Source texts of formatted documents
_ _ _ _ _

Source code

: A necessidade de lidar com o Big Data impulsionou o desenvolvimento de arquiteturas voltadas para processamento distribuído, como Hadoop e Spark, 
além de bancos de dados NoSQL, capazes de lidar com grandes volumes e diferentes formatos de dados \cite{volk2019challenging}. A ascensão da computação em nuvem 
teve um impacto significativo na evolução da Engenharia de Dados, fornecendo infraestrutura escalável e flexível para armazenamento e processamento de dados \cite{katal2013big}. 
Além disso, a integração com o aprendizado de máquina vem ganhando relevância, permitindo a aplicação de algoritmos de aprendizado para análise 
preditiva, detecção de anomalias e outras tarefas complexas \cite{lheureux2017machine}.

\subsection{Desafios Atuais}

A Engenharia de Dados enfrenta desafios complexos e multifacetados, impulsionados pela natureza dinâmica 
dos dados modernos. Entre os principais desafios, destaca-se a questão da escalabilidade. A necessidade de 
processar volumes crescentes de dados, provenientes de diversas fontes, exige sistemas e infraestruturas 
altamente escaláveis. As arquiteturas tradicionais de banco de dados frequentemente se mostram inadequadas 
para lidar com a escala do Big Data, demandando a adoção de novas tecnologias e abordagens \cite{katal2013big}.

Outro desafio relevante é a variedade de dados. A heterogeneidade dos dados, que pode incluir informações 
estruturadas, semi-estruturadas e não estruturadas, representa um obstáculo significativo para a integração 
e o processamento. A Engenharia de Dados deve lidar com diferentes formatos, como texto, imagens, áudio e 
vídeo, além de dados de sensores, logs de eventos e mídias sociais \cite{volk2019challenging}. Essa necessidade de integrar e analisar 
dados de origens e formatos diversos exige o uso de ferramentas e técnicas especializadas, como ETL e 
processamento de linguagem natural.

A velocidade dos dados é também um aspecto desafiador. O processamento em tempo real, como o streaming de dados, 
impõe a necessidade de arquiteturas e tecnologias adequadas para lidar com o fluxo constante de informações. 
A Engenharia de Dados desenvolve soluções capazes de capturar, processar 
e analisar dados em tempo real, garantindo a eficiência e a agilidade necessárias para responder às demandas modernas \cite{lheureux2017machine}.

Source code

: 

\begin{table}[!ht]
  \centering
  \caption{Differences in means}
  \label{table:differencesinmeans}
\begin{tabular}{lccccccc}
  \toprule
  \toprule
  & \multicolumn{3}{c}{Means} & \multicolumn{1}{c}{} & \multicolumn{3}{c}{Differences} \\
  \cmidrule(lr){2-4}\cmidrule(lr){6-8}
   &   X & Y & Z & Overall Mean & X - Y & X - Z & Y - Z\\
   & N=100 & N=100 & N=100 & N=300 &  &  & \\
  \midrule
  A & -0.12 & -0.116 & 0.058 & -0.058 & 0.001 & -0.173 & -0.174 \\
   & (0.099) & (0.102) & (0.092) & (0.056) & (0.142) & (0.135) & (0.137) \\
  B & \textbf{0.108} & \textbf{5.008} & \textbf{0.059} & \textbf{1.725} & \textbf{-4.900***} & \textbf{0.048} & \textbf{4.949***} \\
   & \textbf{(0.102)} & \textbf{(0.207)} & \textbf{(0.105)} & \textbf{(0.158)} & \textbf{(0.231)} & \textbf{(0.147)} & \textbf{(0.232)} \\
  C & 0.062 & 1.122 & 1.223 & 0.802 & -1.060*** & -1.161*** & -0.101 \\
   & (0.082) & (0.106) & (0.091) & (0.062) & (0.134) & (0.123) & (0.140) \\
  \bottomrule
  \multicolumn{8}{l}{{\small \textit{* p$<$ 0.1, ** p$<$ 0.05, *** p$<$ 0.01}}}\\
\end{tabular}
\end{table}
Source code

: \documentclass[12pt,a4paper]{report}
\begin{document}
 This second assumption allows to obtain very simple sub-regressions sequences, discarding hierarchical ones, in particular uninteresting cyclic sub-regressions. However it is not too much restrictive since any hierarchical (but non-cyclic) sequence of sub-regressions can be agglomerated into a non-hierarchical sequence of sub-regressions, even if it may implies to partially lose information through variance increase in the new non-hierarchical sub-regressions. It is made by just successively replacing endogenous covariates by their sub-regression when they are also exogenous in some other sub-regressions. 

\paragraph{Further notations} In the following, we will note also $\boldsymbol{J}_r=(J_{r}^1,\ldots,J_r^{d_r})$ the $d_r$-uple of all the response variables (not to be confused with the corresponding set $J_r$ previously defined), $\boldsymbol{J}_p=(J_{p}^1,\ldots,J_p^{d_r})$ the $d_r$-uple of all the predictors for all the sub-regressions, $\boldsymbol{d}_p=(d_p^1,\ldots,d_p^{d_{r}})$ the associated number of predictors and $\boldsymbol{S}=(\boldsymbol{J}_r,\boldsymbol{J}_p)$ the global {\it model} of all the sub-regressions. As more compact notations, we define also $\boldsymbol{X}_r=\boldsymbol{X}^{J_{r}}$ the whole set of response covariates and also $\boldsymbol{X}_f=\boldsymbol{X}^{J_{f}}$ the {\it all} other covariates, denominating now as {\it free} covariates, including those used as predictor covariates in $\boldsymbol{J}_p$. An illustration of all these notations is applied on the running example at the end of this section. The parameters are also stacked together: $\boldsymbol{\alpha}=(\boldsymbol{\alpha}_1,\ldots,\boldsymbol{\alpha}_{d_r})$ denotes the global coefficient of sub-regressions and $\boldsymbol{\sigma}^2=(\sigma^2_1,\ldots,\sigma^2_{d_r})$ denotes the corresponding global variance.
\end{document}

_ _ _ _ _

■ **Aim of the task**:
Across all the entries, how many lines hold the string "integração"? Only the number is needed.

■ **Answer**:
2